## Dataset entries
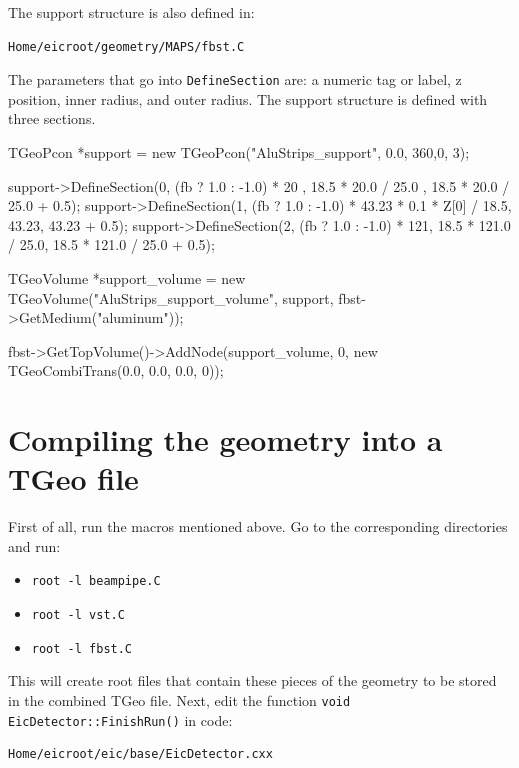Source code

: \documentclass[12pt]{article}
\begin{document}
The support structure is also defined in:

\begin{tcolorbox}
\begin{verbatim}
Home/eicroot/geometry/MAPS/fbst.C
\end{verbatim}  
\end{tcolorbox}

The parameters that go into \verb|DefineSection| are: a numeric tag or label, z position, inner radius, and outer radius.
The support structure is defined with three sections. 

\begin{tcolorbox}
\begin{verbnobox}[\scriptsize]
TGeoPcon *support = new TGeoPcon("AluStrips_support", 0.0, 360,0, 3);

support->DefineSection(0, (fb ? 1.0 : -1.0) * 20 , 18.5 * 20.0 / 25.0 , 18.5 *  20.0 / 25.0 + 0.5);
support->DefineSection(1, (fb ? 1.0 : -1.0) * 43.23 * 0.1 * Z[0] / 18.5, 43.23, 43.23 + 0.5);
support->DefineSection(2, (fb ? 1.0 : -1.0) * 121, 18.5 * 121.0 / 25.0, 18.5 * 121.0 / 25.0 + 0.5);

TGeoVolume *support_volume = new TGeoVolume("AluStrips_support_volume", support, fbst->GetMedium("aluminum"));

fbst->GetTopVolume()->AddNode(support_volume, 0, new TGeoCombiTrans(0.0, 0.0, 0.0, 0));
\end{verbnobox}  
\end{tcolorbox}

\section{Compiling the geometry into a TGeo file}

First of all, run the macros mentioned above. Go to the corresponding directories and run:

\begin{itemize}
\item \verb|root -l beampipe.C|
\item \verb|root -l vst.C|
\item \verb|root -l fbst.C|
\end{itemize}
This will create root files that contain these pieces of the geometry to be stored in the combined TGeo file.
Next, edit the function \verb|void EicDetector::FinishRun()| in code:

\begin{tcolorbox}
\begin{verbatim}
Home/eicroot/eic/base/EicDetector.cxx
\end{verbatim}  
\end{tcolorbox}
\end{document}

## Assigned task
Repeat the entries word for word and skip the pictures.

## Exercise answer
Source code

: \documentclass[12pt]{article}
\begin{document}
The support structure is also defined in:

\begin{tcolorbox}
\begin{verbatim}
Home/eicroot/geometry/MAPS/fbst.C
\end{verbatim}  
\end{tcolorbox}

The parameters that go into \verb|DefineSection| are: a numeric tag or label, z position, inner radius, and outer radius.
The support structure is defined with three sections. 

\begin{tcolorbox}
\begin{verbnobox}[\scriptsize]
TGeoPcon *support = new TGeoPcon("AluStrips_support", 0.0, 360,0, 3);

support->DefineSection(0, (fb ? 1.0 : -1.0) * 20 , 18.5 * 20.0 / 25.0 , 18.5 *  20.0 / 25.0 + 0.5);
support->DefineSection(1, (fb ? 1.0 : -1.0) * 43.23 * 0.1 * Z[0] / 18.5, 43.23, 43.23 + 0.5);
support->DefineSection(2, (fb ? 1.0 : -1.0) * 121, 18.5 * 121.0 / 25.0, 18.5 * 121.0 / 25.0 + 0.5);

TGeoVolume *support_volume = new TGeoVolume("AluStrips_support_volume", support, fbst->GetMedium("aluminum"));

fbst->GetTopVolume()->AddNode(support_volume, 0, new TGeoCombiTrans(0.0, 0.0, 0.0, 0));
\end{verbnobox}  
\end{tcolorbox}

\section{Compiling the geometry into a TGeo file}

First of all, run the macros mentioned above. Go to the corresponding directories and run:

\begin{itemize}
\item \verb|root -l beampipe.C|
\item \verb|root -l vst.C|
\item \verb|root -l fbst.C|
\end{itemize}
This will create root files that contain these pieces of the geometry to be stored in the combined TGeo file.
Next, edit the function \verb|void EicDetector::FinishRun()| in code:

\begin{tcolorbox}
\begin{verbatim}
Home/eicroot/eic/base/EicDetector.cxx
\end{verbatim}  
\end{tcolorbox}
\end{document}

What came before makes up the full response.